I know a lot of you do yoga and I'm sure that may help, but I feel so time poor at the moment that the thought of finding a class and the time to go there is stressing me!
I read,  I d o HIIT exercises but need to rediscover  and find new interests. Easier said than done.

Sunday, 11 September 2016

Looking forward to 100 days

Reading a lot of blogs from people who have passed 100 days, it appears this is a time when attitudes seem to make a significant shift.   Apparently one hundred days from today is Tuesday 20th December, so my 100 days will be a few days before that.
I love Christmas, but don't start preparing very early.  I like rushingaround the week before,and the joy of being at home with the family.
There is always the stress of parties.  Will I drink too much, do anything regretable?
So this year I am preparing early.  Looking forward to having a clear head, lots of energy not thinking about controlling my drinking. I can visualise this well and am using this as a strong incentive to get to one hundred days and beyond.  Then it will be dry January.  I'll have the tools to give that a go too!.
If anyone is still trying to make day one stick, think how great it would be get one hundred days in now.

Friday, 9 September 2016

Struggle

Just done very busy work twelve hour day.
Struggle, but happy to go to bed in the understanding that tomorrow will be a great day.
MNW xx

Wednesday, 7 September 2016

New beginnings.

Back at work after the summer break.  It's always full on and very busy.  On Monday night I slept very badly.  I found it hard to wind down after a long day and was awake for hours in the night.
Tuesday was just as busy. Unfortunately I had to finally say yes to meeting a friend for her birthday. Not her actual birthday, that was a while back.  She doesn't drink much and treats having a glass of wine with the excitement I probably did as a teenager.
So there it is.  I didn't have the courage to say I wasn't drinking alcohol
as she would be shocked that this problem existed.   Only homeless people on park benches suffer this fate!   She would have felt very sorry for me and tell a lot of people I am not ready to tell what a bad way I must be in and how everyone should look after me.  Her constant hushed tone concerns would not be helpful.
Why didn't I just say I wanted a non-alcohlic drink?  I didn't want to disappoint her and, yes, I wanted one.
So I  suppose I'm beginning again, but am optimistic although feel like a failure for caving at an early hurdle.  This has redoubled my resolve, and put me on my guard!
On another matter, I have no idea why when I post comments they often appear twice. I promise I am not drunkenly hitting the send button!

Sunday, 4 September 2016

Mornings

It seems obvious, but what I am really enjoying is the early morning.  The sun has been shining(apart from today) even if it has clouded over later.  The peace and stillness are great and the expectation of a good day ahead.  You also get a lot done!

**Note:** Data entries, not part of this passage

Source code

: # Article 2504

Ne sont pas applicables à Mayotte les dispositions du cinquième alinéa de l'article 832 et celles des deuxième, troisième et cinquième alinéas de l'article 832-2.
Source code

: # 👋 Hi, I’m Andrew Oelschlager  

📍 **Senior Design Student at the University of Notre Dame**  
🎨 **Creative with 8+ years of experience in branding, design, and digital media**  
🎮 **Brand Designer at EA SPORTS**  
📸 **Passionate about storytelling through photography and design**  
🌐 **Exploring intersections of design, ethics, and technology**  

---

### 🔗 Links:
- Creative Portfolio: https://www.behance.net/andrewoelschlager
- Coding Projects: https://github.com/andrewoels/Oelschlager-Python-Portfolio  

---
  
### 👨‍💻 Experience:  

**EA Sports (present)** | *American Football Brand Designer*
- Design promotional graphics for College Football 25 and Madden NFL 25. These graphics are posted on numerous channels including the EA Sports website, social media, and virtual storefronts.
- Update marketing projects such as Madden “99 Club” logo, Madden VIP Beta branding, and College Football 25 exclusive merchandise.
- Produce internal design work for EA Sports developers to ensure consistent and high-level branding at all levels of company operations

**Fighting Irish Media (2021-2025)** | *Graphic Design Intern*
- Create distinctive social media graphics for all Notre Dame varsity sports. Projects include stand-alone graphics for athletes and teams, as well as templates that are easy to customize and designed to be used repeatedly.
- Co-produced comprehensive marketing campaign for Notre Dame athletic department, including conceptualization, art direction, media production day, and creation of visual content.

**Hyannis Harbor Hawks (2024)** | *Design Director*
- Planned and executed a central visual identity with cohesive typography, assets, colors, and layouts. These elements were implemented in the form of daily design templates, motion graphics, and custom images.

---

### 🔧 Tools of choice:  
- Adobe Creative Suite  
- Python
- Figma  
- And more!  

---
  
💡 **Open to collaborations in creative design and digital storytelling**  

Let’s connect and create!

Yesterday evening, however was tough.  Sometimes you don't want to go to bed early to avoid yourself!
More positive today.

Thursday, 1 September 2016

Have been visiting friends for a couple of days.  It's amazing that if you say you don't really want to drink nobody really questions it.
Great couple of days. Now back home, God I want a drink.
PS I have an English degree but no IT skills.  After four hours of effort over the past week I am still having to write this without being able to see what I am typing.  Eventually it might be a bit more eloquent.